Gut, aber wie immer kurz geschlafen, obwohl unsere Start erst auf 09:58 angesagt war! Dafür etwas mehr Musse als an den vohergehenden Tagen und ein Kaffee zusätzlich. Dann ging es los, von nördlich von Madrid ins Middle of nowhere nach Westen!
Bei El Barraco, ein kleines Örtchen bei Avila erneut Spektakel mit unserem Dach: Beim Oeffnen des Dachs plötzlich vorne links ein Bruzeln, ein Knall, eine Flamme, ein Rauch….Vroni schon am Feuerlöscher!…Unser Dach ist jetzt definitiv offen, zu geht aber nicht mehr. Kurzschluss und Defekt im Hebel/Schalter. Ok, auch das wird gehen – wir fahren nun also «obdachlos» weiter – die Wetterprognosen kommen uns entgegen!
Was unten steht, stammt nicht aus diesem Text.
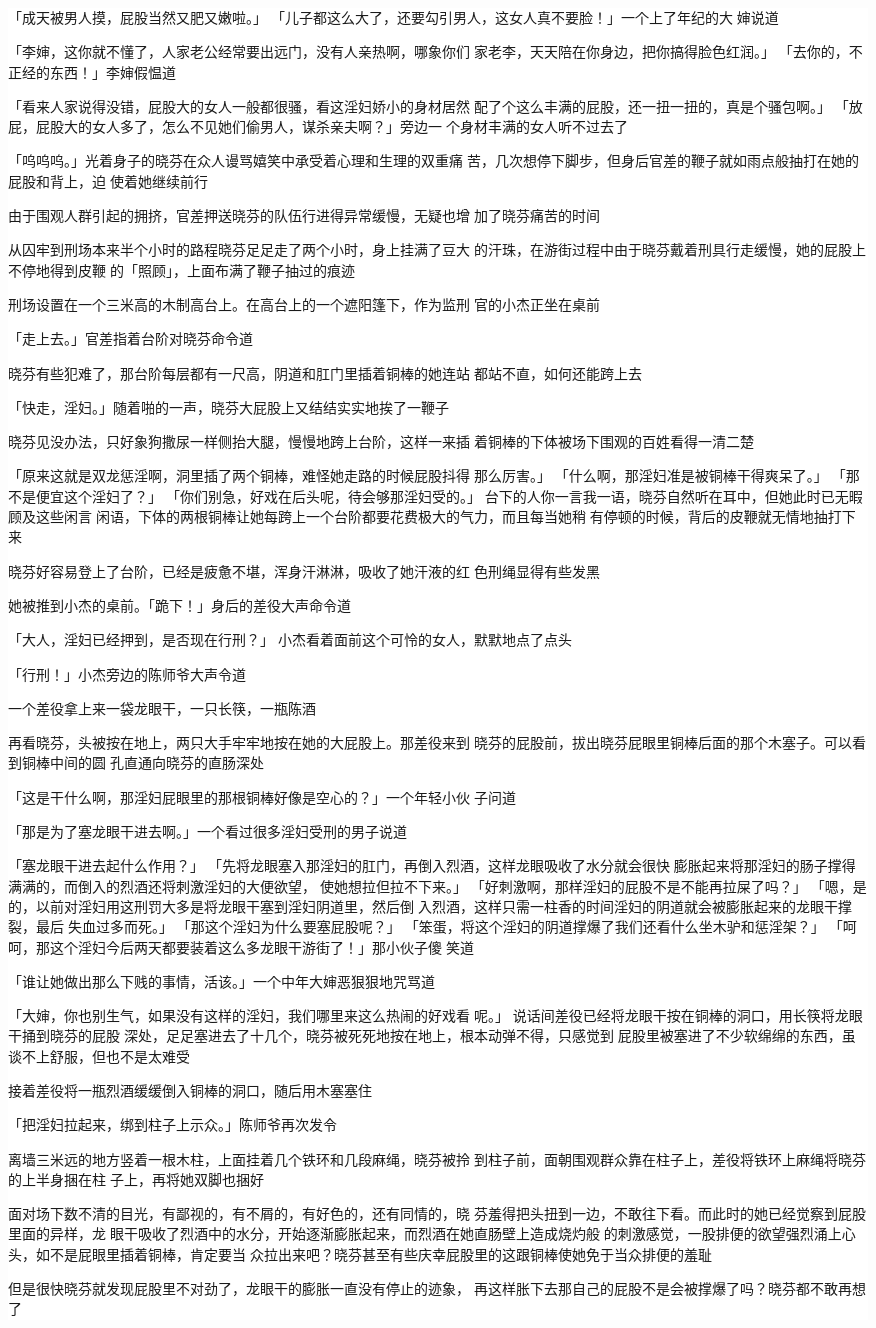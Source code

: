 「成天被男人摸，屁股当然又肥又嫩啦。」 「儿子都这么大了，还要勾引男人，这女人真不要脸！」一个上了年纪的大 婶说道

「李婶，这你就不懂了，人家老公经常要出远门，没有人亲热啊，哪象你们 家老李，天天陪在你身边，把你搞得脸色红润。」 「去你的，不正经的东西！」李婶假愠道

「看来人家说得没错，屁股大的女人一般都很骚，看这淫妇娇小的身材居然 配了个这么丰满的屁股，还一扭一扭的，真是个骚包啊。」 「放屁，屁股大的女人多了，怎么不见她们偷男人，谋杀亲夫啊？」旁边一 个身材丰满的女人听不过去了




「呜呜呜。」光着身子的晓芬在众人谩骂嬉笑中承受着心理和生理的双重痛 苦，几次想停下脚步，但身后官差的鞭子就如雨点般抽打在她的屁股和背上，迫 使着她继续前行

由于围观人群引起的拥挤，官差押送晓芬的队伍行进得异常缓慢，无疑也增 加了晓芬痛苦的时间

从囚牢到刑场本来半个小时的路程晓芬足足走了两个小时，身上挂满了豆大 的汗珠，在游街过程中由于晓芬戴着刑具行走缓慢，她的屁股上不停地得到皮鞭 的「照顾」，上面布满了鞭子抽过的痕迹

刑场设置在一个三米高的木制高台上。在高台上的一个遮阳篷下，作为监刑 官的小杰正坐在桌前

「走上去。」官差指着台阶对晓芬命令道

晓芬有些犯难了，那台阶每层都有一尺高，阴道和肛门里插着铜棒的她连站 都站不直，如何还能跨上去

「快走，淫妇。」随着啪的一声，晓芬大屁股上又结结实实地挨了一鞭子

晓芬见没办法，只好象狗撒尿一样侧抬大腿，慢慢地跨上台阶，这样一来插 着铜棒的下体被场下围观的百姓看得一清二楚

「原来这就是双龙惩淫啊，洞里插了两个铜棒，难怪她走路的时候屁股抖得 那么厉害。」 「什么啊，那淫妇准是被铜棒干得爽呆了。」 「那不是便宜这个淫妇了？」 「你们别急，好戏在后头呢，待会够那淫妇受的。」 台下的人你一言我一语，晓芬自然听在耳中，但她此时已无暇顾及这些闲言 闲语，下体的两根铜棒让她每跨上一个台阶都要花费极大的气力，而且每当她稍 有停顿的时候，背后的皮鞭就无情地抽打下来

晓芬好容易登上了台阶，已经是疲惫不堪，浑身汗淋淋，吸收了她汗液的红 色刑绳显得有些发黑

她被推到小杰的桌前。「跪下！」身后的差役大声命令道

「大人，淫妇已经押到，是否现在行刑？」 小杰看着面前这个可怜的女人，默默地点了点头

「行刑！」小杰旁边的陈师爷大声令道

一个差役拿上来一袋龙眼干，一只长筷，一瓶陈酒

再看晓芬，头被按在地上，两只大手牢牢地按在她的大屁股上。那差役来到 晓芬的屁股前，拔出晓芬屁眼里铜棒后面的那个木塞子。可以看到铜棒中间的圆 孔直通向晓芬的直肠深处

「这是干什么啊，那淫妇屁眼里的那根铜棒好像是空心的？」一个年轻小伙 子问道

「那是为了塞龙眼干进去啊。」一个看过很多淫妇受刑的男子说道

「塞龙眼干进去起什么作用？」 「先将龙眼塞入那淫妇的肛门，再倒入烈酒，这样龙眼吸收了水分就会很快 膨胀起来将那淫妇的肠子撑得满满的，而倒入的烈酒还将刺激淫妇的大便欲望， 使她想拉但拉不下来。」 「好刺激啊，那样淫妇的屁股不是不能再拉屎了吗？」 「嗯，是的，以前对淫妇用这刑罚大多是将龙眼干塞到淫妇阴道里，然后倒 入烈酒，这样只需一柱香的时间淫妇的阴道就会被膨胀起来的龙眼干撑裂，最后 失血过多而死。」 「那这个淫妇为什么要塞屁股呢？」 「笨蛋，将这个淫妇的阴道撑爆了我们还看什么坐木驴和惩淫架？」 「呵呵，那这个淫妇今后两天都要装着这么多龙眼干游街了！」那小伙子傻 笑道

「谁让她做出那么下贱的事情，活该。」一个中年大婶恶狠狠地咒骂道

「大婶，你也别生气，如果没有这样的淫妇，我们哪里来这么热闹的好戏看 呢。」 说话间差役已经将龙眼干按在铜棒的洞口，用长筷将龙眼干捅到晓芬的屁股 深处，足足塞进去了十几个，晓芬被死死地按在地上，根本动弹不得，只感觉到 屁股里被塞进了不少软绵绵的东西，虽谈不上舒服，但也不是太难受

接着差役将一瓶烈酒缓缓倒入铜棒的洞口，随后用木塞塞住

「把淫妇拉起来，绑到柱子上示众。」陈师爷再次发令

离墙三米远的地方竖着一根木柱，上面挂着几个铁环和几段麻绳，晓芬被拎 到柱子前，面朝围观群众靠在柱子上，差役将铁环上麻绳将晓芬的上半身捆在柱 子上，再将她双脚也捆好

面对场下数不清的目光，有鄙视的，有不屑的，有好色的，还有同情的，晓 芬羞得把头扭到一边，不敢往下看。而此时的她已经觉察到屁股里面的异样，龙 眼干吸收了烈酒中的水分，开始逐渐膨胀起来，而烈酒在她直肠壁上造成烧灼般 的刺激感觉，一股排便的欲望强烈涌上心头，如不是屁眼里插着铜棒，肯定要当 众拉出来吧？晓芬甚至有些庆幸屁股里的这跟铜棒使她免于当众排便的羞耻

但是很快晓芬就发现屁股里不对劲了，龙眼干的膨胀一直没有停止的迹象， 再这样胀下去那自己的屁股不是会被撑爆了吗？晓芬都不敢再想了

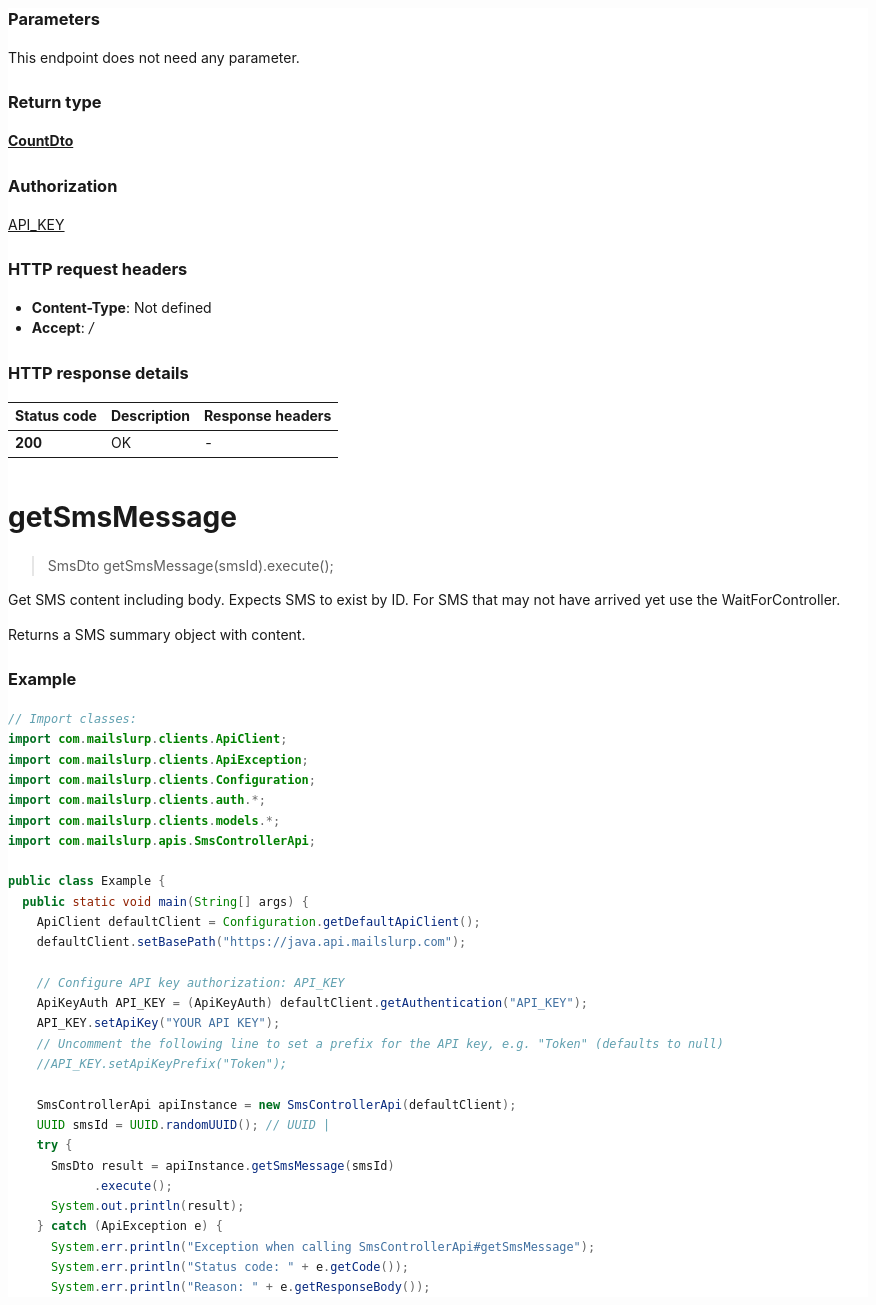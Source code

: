 
### Parameters
This endpoint does not need any parameter.

### Return type

[**CountDto**](CountDto)

### Authorization

[API_KEY](../README#API_KEY)

### HTTP request headers

 - **Content-Type**: Not defined
 - **Accept**: */*

### HTTP response details
| Status code | Description | Response headers |
|-------------|-------------|------------------|
| **200** | OK |  -  |

<a id="getSmsMessage"></a>
# **getSmsMessage**
> SmsDto getSmsMessage(smsId).execute();

Get SMS content including body. Expects SMS to exist by ID. For SMS that may not have arrived yet use the WaitForController.

Returns a SMS summary object with content.

### Example
```java
// Import classes:
import com.mailslurp.clients.ApiClient;
import com.mailslurp.clients.ApiException;
import com.mailslurp.clients.Configuration;
import com.mailslurp.clients.auth.*;
import com.mailslurp.clients.models.*;
import com.mailslurp.apis.SmsControllerApi;

public class Example {
  public static void main(String[] args) {
    ApiClient defaultClient = Configuration.getDefaultApiClient();
    defaultClient.setBasePath("https://java.api.mailslurp.com");
    
    // Configure API key authorization: API_KEY
    ApiKeyAuth API_KEY = (ApiKeyAuth) defaultClient.getAuthentication("API_KEY");
    API_KEY.setApiKey("YOUR API KEY");
    // Uncomment the following line to set a prefix for the API key, e.g. "Token" (defaults to null)
    //API_KEY.setApiKeyPrefix("Token");

    SmsControllerApi apiInstance = new SmsControllerApi(defaultClient);
    UUID smsId = UUID.randomUUID(); // UUID | 
    try {
      SmsDto result = apiInstance.getSmsMessage(smsId)
            .execute();
      System.out.println(result);
    } catch (ApiException e) {
      System.err.println("Exception when calling SmsControllerApi#getSmsMessage");
      System.err.println("Status code: " + e.getCode());
      System.err.println("Reason: " + e.getResponseBody());
```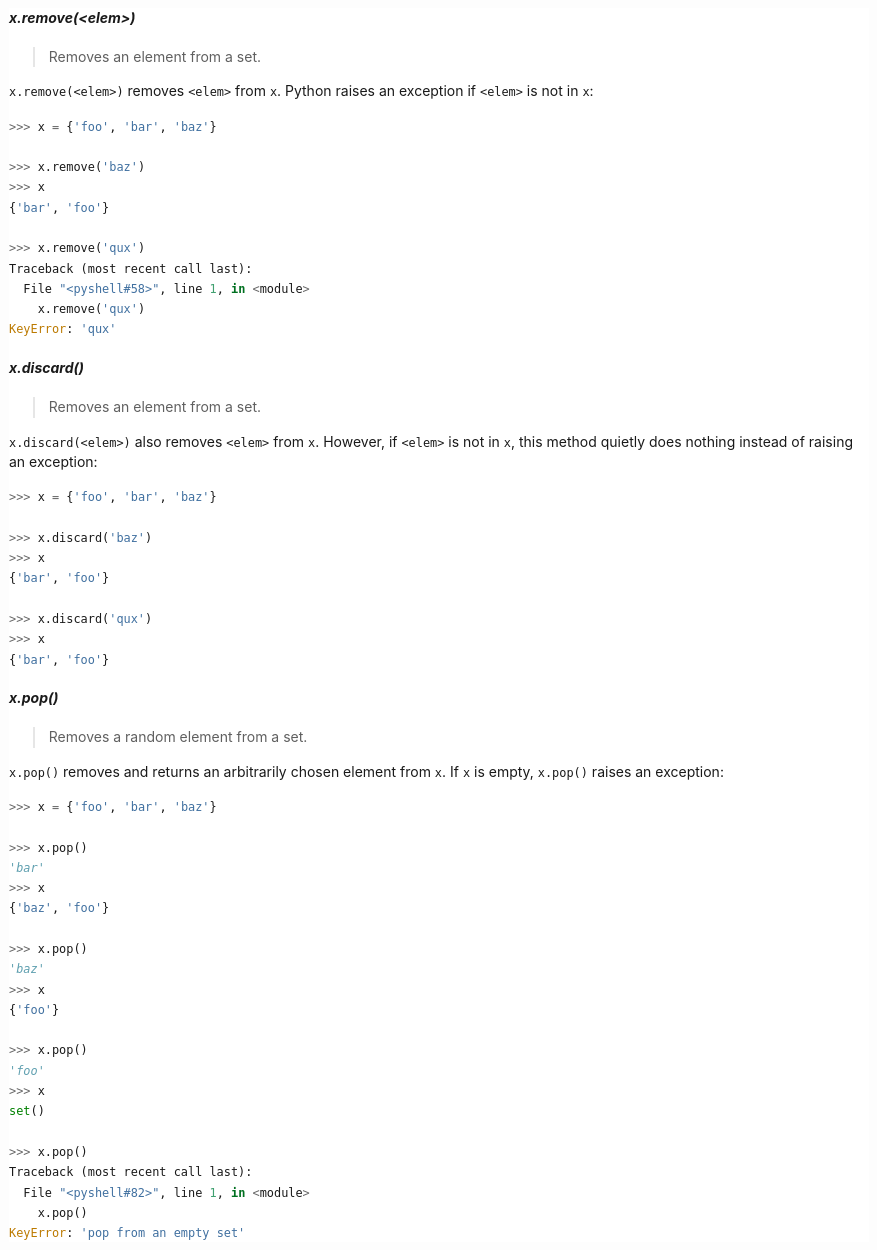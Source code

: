 #### ***x.remove(\<elem>)***

> Removes an element from a set.

`x.remove(<elem>)` removes `<elem>` from `x`. Python raises an exception if `<elem>` is not in `x`:
```python
>>> x = {'foo', 'bar', 'baz'}

>>> x.remove('baz')
>>> x
{'bar', 'foo'}

>>> x.remove('qux')
Traceback (most recent call last):
  File "<pyshell#58>", line 1, in <module>
    x.remove('qux')
KeyError: 'qux'
```

#### ***x.discard(<elem>)***

> Removes an element from a set.

`x.discard(<elem>)` also removes `<elem>` from `x`. However, if `<elem>` is not in `x`, this method quietly does nothing instead of raising an exception:
```python
>>> x = {'foo', 'bar', 'baz'}

>>> x.discard('baz')
>>> x
{'bar', 'foo'}

>>> x.discard('qux')
>>> x
{'bar', 'foo'}
```

#### ***x.pop()***

> Removes a random element from a set.

`x.pop()` removes and returns an arbitrarily chosen element from `x`. If `x` is empty, `x.pop()` raises an exception:
```python
>>> x = {'foo', 'bar', 'baz'}

>>> x.pop()
'bar'
>>> x
{'baz', 'foo'}

>>> x.pop()
'baz'
>>> x
{'foo'}

>>> x.pop()
'foo'
>>> x
set()

>>> x.pop()
Traceback (most recent call last):
  File "<pyshell#82>", line 1, in <module>
    x.pop()
KeyError: 'pop from an empty set'
```
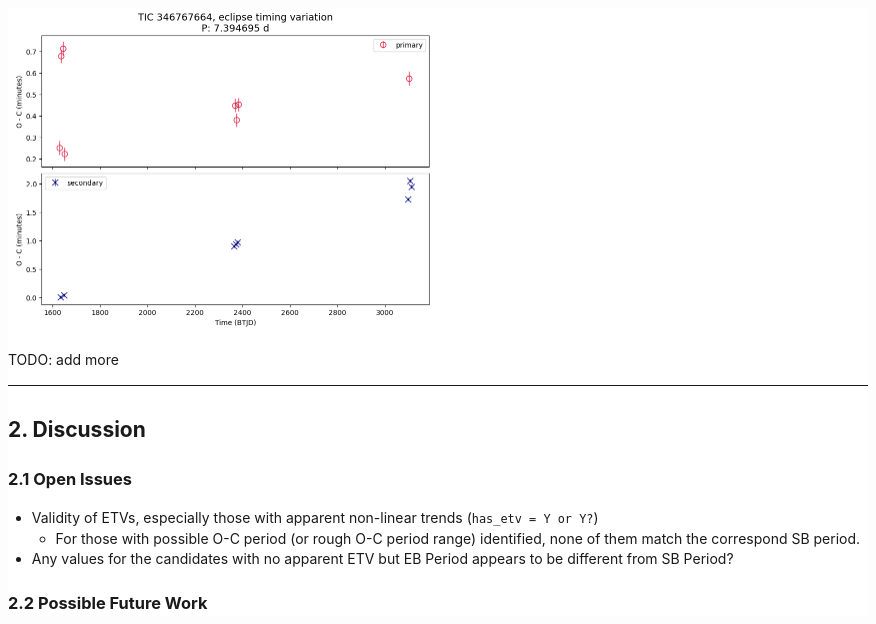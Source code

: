 <img src="results_assets/oc_plot_tic346767664.png" width=429 height=323 alt="oc_plot_tic346767664.png">


TODO: add more


---

## 2. Discussion

### 2.1 Open Issues

- Validity of ETVs, especially those with apparent non-linear trends (`has_etv = Y or Y?`)
    - For those with possible O-C period (or rough O-C period range) identified, none of them match the correspond SB period.
- Any values for the candidates with no apparent ETV but EB Period appears to be different from SB Period?


### 2.2 Possible Future Work
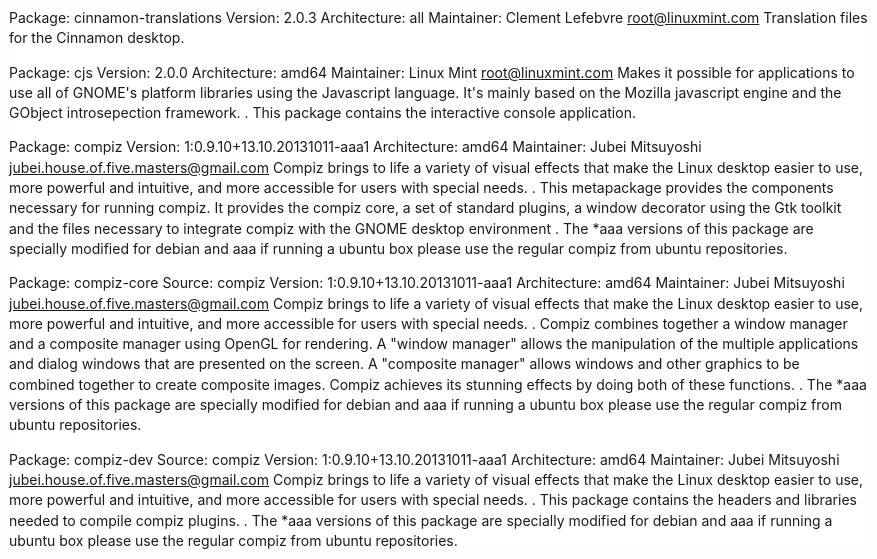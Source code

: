 Package: cinnamon-translations
Version: 2.0.3
Architecture: all
Maintainer: Clement Lefebvre <root@linuxmint.com>
 Translation files for the Cinnamon desktop.

Package: cjs
Version: 2.0.0
Architecture: amd64
Maintainer: Linux Mint <root@linuxmint.com>
 Makes it possible for applications to use all of GNOME's platform
 libraries using the Javascript language. It's mainly based on the
 Mozilla javascript engine and the GObject introsepection framework.
 .
 This package contains the interactive console application.

Package: compiz
Version: 1:0.9.10+13.10.20131011-aaa1
Architecture: amd64
Maintainer: Jubei Mitsuyoshi <jubei.house.of.five.masters@gmail.com>
 Compiz brings to life a variety of visual effects that make the Linux desktop
 easier to use, more powerful and intuitive, and more accessible for users
 with special needs.
 .
 This metapackage provides the components necessary for running compiz. It
 provides the compiz core, a set of standard plugins, a window decorator using
 the Gtk toolkit and the files necessary to integrate compiz with the GNOME
 desktop environment
 .
 The *aaa versions of this package are specially modified for debian and aaa
 if running a ubuntu box please use the regular compiz from ubuntu repositories.

Package: compiz-core
Source: compiz
Version: 1:0.9.10+13.10.20131011-aaa1
Architecture: amd64
Maintainer: Jubei Mitsuyoshi <jubei.house.of.five.masters@gmail.com>
 Compiz brings to life a variety of visual effects that make the Linux desktop
 easier to use, more powerful and intuitive, and more accessible for users
 with special needs.
 .
 Compiz combines together a window manager and a composite manager using
 OpenGL for rendering. A "window manager" allows the manipulation of the
 multiple applications and dialog windows that are presented on the screen. A
 "composite manager" allows windows and other graphics to be combined together
 to create composite images. Compiz achieves its stunning effects by doing
 both of these functions.
 .
 The *aaa versions of this package are specially modified for debian and aaa
 if running a ubuntu box please use the regular compiz from ubuntu repositories.

Package: compiz-dev
Source: compiz
Version: 1:0.9.10+13.10.20131011-aaa1
Architecture: amd64
Maintainer: Jubei Mitsuyoshi <jubei.house.of.five.masters@gmail.com>
 Compiz brings to life a variety of visual effects that make the Linux desktop
 easier to use, more powerful and intuitive, and more accessible for users
 with special needs.
 .
 This package contains the headers and libraries needed to compile compiz
 plugins.
 .
 The *aaa versions of this package are specially modified for debian and aaa
 if running a ubuntu box please use the regular compiz from ubuntu repositories.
Vom «middle of nowhere», über kleinste, kurvige Strässchen steurten wir mitten durch die Sierra de Gredos. Unser heutiges Higlight: Am Tag 7 (!) haben auch wir begriffen, wie die Timingregeln während der Regularity-Strecken anzuwenden sind – und plötzlich können auch wir um Sekunden fahren!! Vroni als Navigator wild am Rechnen, Christiane «räubert» auf Kommando über die Bergsträsschen – Zeit zum Lachen haben wir während der Tests immer noch (wenn auch nicht mehr zum Lippenstift auflegen oder Krackers suchen) 😉
Durch wilde, wunderbare Landschaft à la «Westernfilme» gings zügig weiter Richtung Salamanca. Das Museo de Historia de la Automocion mitten in Salamanca gehörte nicht zu unserem Plan. Hingegen eine kurze Shoppingtour und Cerveza y Tapas für uns beide in Salamanca! Den Abschluss bildete eine gemütliche Runde mit unseren Mechanikern in der Bar, wir haben Ihnen viel zu verdanken – nicht nur technisch, sondern auch moralisch: Sie sind eine grossartige Unterstützung für uns! Good night aus dem Parador de Salamanca!